Atualmente, também existem muitos artigos publicados que discorrem sobre o tema, e, inclusive, teses de doutorado. Dentre tais publicações, pode-se citar alguns autores como João Pedro de Oliveira de Biazi, Felipe Frank, Matheus Filipe de Moraes Souza França, Alexandre Miranda Oliveira, Bárbara Dias Duarte de Carvalho, Renato Maluf, Eduardo Pacheco Ribeiro de Souza, Jorge Rachid Haber Neto, Letícia Franco Maculan, Gabriela Franco Maculan Assumpção, e os próprios coautores deste artigo, Carolina Mosmann e João Massoneto.
Nós próximos itens, serão abordados outros importantes e pontuais argumentos a favor da renúncia ao direito concorrencial trazidos pelos autores mencionados.
2) Existência de artigo específico sobre o tema, o qual não impõe limitação ao que as partes podem estipular quanto aos seus bens.
Em relação ao pacto antenupcial, a legislação trouxe um artigo específico que regula expressamente o que os nubentes podem ou não convencionar quanto aos seus bens antes do casamento. Trata-se do artigo 1639, do Código Civil:
Art. 1.639. É lícito aos nubentes, antes de celebrado o casamento, estipular, quanto aos seus bens, o que lhes aprouver.
§ 1 o O regime de bens entre os cônjuges começa a vigorar desde a data do casamento.
§ 2 o É admissível alteração do regime de bens, mediante autorização judicial em pedido motivado de ambos os cônjuges, apurada a procedência das razões invocadas e ressalvados os direitos de terceiros.
O texto do artigo é claro em dizer que as partes podem estipular, quanto aos seus bens, o que lhes aprouver. Há ampla liberdade na convenção, sem qualquer tipo de limitação. Portanto, não há como interpretar que só podem convencionar regras em relação aos seus bens para enquanto estiverem vivos, e não para depois da morte.
O artigo 1.639 não mencionou como exceção o disposto no artigo 426, do CC, nem ao menos inseriu no texto, como em muitos outros casos, os dizeres: “salvo disposição legal em contrário”.

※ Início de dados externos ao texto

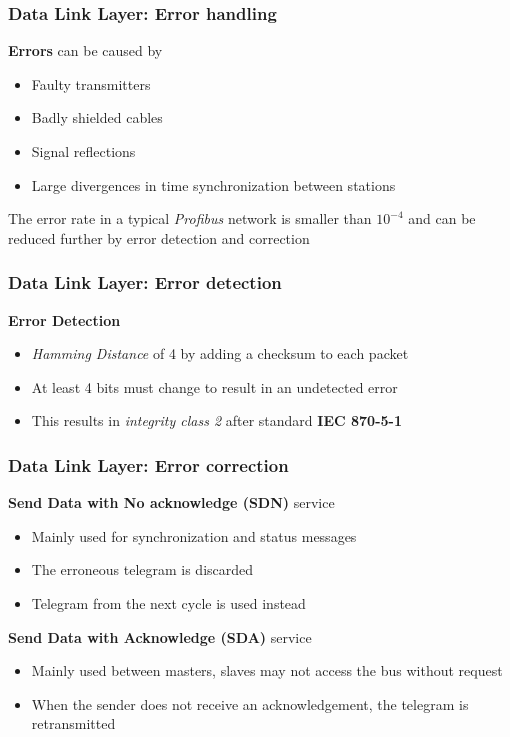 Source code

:\documentclass{beamer}
\begin{document}
\begin{frame}
  \frametitle{Data Link Layer: Error handling}
  \textbf{Errors} can be caused by
  \begin{itemize}
    \item Faulty transmitters
    \item Badly shielded cables
    \item Signal reflections
    \item Large divergences in time synchronization between stations
  \end{itemize}
  \vspace{10pt}
  The error rate in a typical \textit{Profibus} network is smaller than $10^{-4}$ and can
  be reduced further by error detection and correction
\end{frame}

\begin{frame}
  \frametitle{Data Link Layer: Error detection}
  \textbf{Error Detection}
  \begin{itemize}
    \item \textit{Hamming Distance} of 4 by adding a checksum to each packet
    \item At least 4 bits must change to result in an undetected error
    \item This results in \textit{integrity class 2} after standard \textbf{IEC 870-5-1}
  \end{itemize}
\end{frame}

\begin{frame}
  \frametitle{Data Link Layer: Error correction}
  \textbf{Send Data with No acknowledge (SDN)} service
  \begin{itemize}
    \item Mainly used for synchronization and status messages
    \item The erroneous telegram is discarded
    \item Telegram from the next cycle is used instead
  \end{itemize}

  \vspace{10pt}
  \textbf{Send Data with Acknowledge (SDA)} service
  \begin{itemize}
    \item Mainly used between masters, slaves may not access the bus without request
    \item When the sender does not receive an acknowledgement, the telegram is
      retransmitted
  \end{itemize}
\end{frame}
\end{document}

Se não houve exceção no próprio artigo que é específico sobre a liberdade dos nubentes em relação à estipulação de seus bens antes do casamento, parece desarrazoado buscar uma interpretação restritiva em outro artigo, localizado na parte de contratos, e que se refere expressamente a contratos, como é o caso do artigo 426, do Código Civil.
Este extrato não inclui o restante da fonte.